Problem to solve
Output, verbatim and without pictures, the lines from the first line of the listing through the line containing "of debug output.".

* * * * * * * * *

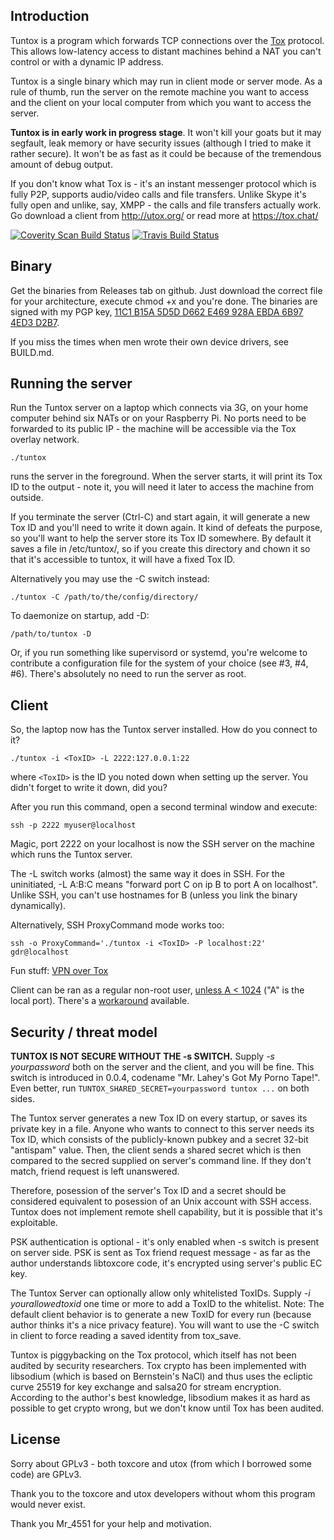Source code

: ## Introduction

Tuntox is a program which forwards TCP connections over the [Tox](https://tox.chat/) protocol. This allows low-latency access to distant machines behind a NAT you can't control or with a dynamic IP address.

Tuntox is a single binary which may run in client mode or server mode. As a rule of thumb, run the server on the remote machine you want to access and the client on your local computer from which you want to access the server.

**Tuntox is in early work in progress stage**. It won't kill your goats but it may segfault, leak memory or have security issues (although I tried to make it rather secure). It won't be as fast as it could be because of the tremendous amount of debug output.

If you don't know what Tox is - it's an instant messenger protocol which is fully P2P, supports audio/video calls and file transfers. Unlike Skype it's fully open and unlike, say, XMPP - the calls and file transfers actually work. Go download a client from http://utox.org/ or read more at https://tox.chat/

[![Coverity Scan Build Status](https://scan.coverity.com/projects/5690/badge.svg)](https://scan.coverity.com/projects/5690) [![Travis Build Status](https://travis-ci.org/gjedeer/tuntox.svg?branch=master)](https://travis-ci.org/gjedeer/tuntox) 

## Binary

Get the binaries from Releases tab on github. Just download the correct file for your architecture, execute chmod +x and you're done. The binaries are signed with my PGP key, [11C1 B15A 5D5D D662 E469 928A EBDA 6B97 4ED3 D2B7](https://keybase.io/gdr).

If you miss the times when men wrote their own device drivers, see BUILD.md.

## Running the server

Run the Tuntox server on a laptop which connects via 3G, on your home computer behind six NATs or on your Raspberry Pi. No ports need to be forwarded to its public IP - the machine will be accessible via the Tox overlay network.

    ./tuntox

runs the server in the foreground. When the server starts, it will print its Tox ID to the output - note it, you will need it later to access the machine from outside.

If you terminate the server (Ctrl-C) and start again, it will generate a new Tox ID and you'll need to write it down again. It kind of defeats the purpose, so you'll want to help the server store its Tox ID somewhere. By default it saves a file in /etc/tuntox/, so if you create this directory and chown it so that it's accessible to tuntox, it will have a fixed Tox ID. 

Alternatively you may use the -C switch instead:

    ./tuntox -C /path/to/the/config/directory/

To daemonize on startup, add -D:

    /path/to/tuntox -D

Or, if you run something like supervisord or systemd, you're welcome to contribute a configuration file for the system of your choice (see #3, #4, #6). There's absolutely no need to run the server as root.

## Client

So, the laptop now has the Tuntox server installed. How do you connect to it?

	./tuntox -i <ToxID> -L 2222:127.0.0.1:22

where `<ToxID>` is the ID you noted down when setting up the server. You didn't forget to write it down, did you?

After you run this command, open a second terminal window and execute:

	ssh -p 2222 myuser@localhost

Magic, port 2222 on your localhost is now the SSH server on the machine which runs the Tuntox server.

The -L switch works (almost) the same way it does in SSH. For the uninitiated, -L A:B:C means "forward port C on ip B to port A on localhost". Unlike SSH, you can't use hostnames for B (unless you link the binary dynamically).

Alternatively, SSH ProxyCommand mode works too:

	ssh -o ProxyCommand='./tuntox -i <ToxID> -P localhost:22' gdr@localhost

Fun stuff: [VPN over Tox](VPN.md)

Client can be ran as a regular non-root user, [unless A < 1024](https://www.linuxquestions.org/linux/articles/Technical/Why_can_only_root_listen_to_ports_below_1024) ("A" is the local port). There's a [workaround](http://unix.stackexchange.com/a/10737) available.

## Security / threat model

**TUNTOX IS NOT SECURE WITHOUT THE -s SWITCH.** Supply *-s yourpassword* both on the server and the client, and you will be fine. This switch is introduced in 0.0.4, codename "Mr. Lahey's Got My Porno Tape!". Even better, run `TUNTOX_SHARED_SECRET=yourpassword tuntox ...` on both sides.

The Tuntox server generates a new Tox ID on every startup, or saves its private key in a file. Anyone who wants to connect to this server needs its Tox ID, which consists of the publicly-known pubkey and a secret 32-bit "antispam" value. Then, the client sends a shared secret which is then compared to the secred supplied on server's command line. If they don't match, friend request is left unanswered.

Therefore, posession of the server's Tox ID and a secret should be considered equivalent to posession of an Unix account with SSH access. Tuntox does not implement remote shell capability, but it is possible that it's exploitable.

PSK authentication is optional - it's only enabled when -s switch is present on server side. PSK is sent as Tox friend request message - as far as the author understands libtoxcore code, it's encrypted using server's public EC key.

The Tuntox Server can optionally allow only whitelisted ToxIDs. Supply *-i yourallowedtoxid* one time or more to add a ToxID to the whitelist. Note: The default client behavior is to generate a new ToxID for every run (because author thinks it's a nice privacy feature). You will want to use the -C switch in client to force reading a saved identity from tox_save.

Tuntox is piggybacking on the Tox protocol, which itself has not been audited by security researchers. Tox crypto has been implemented with libsodium (which is based on Bernstein's NaCl) and thus uses the ecliptic curve 25519 for key exchange and salsa20 for stream encryption. According to the author's best knowledge, libsodium makes it as hard as possible to get crypto wrong, but we don't know until Tox has been audited.

## License

Sorry about GPLv3 - both toxcore and utox (from which I borrowed some code) are GPLv3.

Thank you to the toxcore and utox developers without whom this program would never exist.

Thank you Mr_4551 for your help and motivation.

* * * * * * * * *

Problem solution
Source code

: ## Introduction

Tuntox is a program which forwards TCP connections over the [Tox](https://tox.chat/) protocol. This allows low-latency access to distant machines behind a NAT you can't control or with a dynamic IP address.

Tuntox is a single binary which may run in client mode or server mode. As a rule of thumb, run the server on the remote machine you want to access and the client on your local computer from which you want to access the server.

**Tuntox is in early work in progress stage**. It won't kill your goats but it may segfault, leak memory or have security issues (although I tried to make it rather secure). It won't be as fast as it could be because of the tremendous amount of debug output.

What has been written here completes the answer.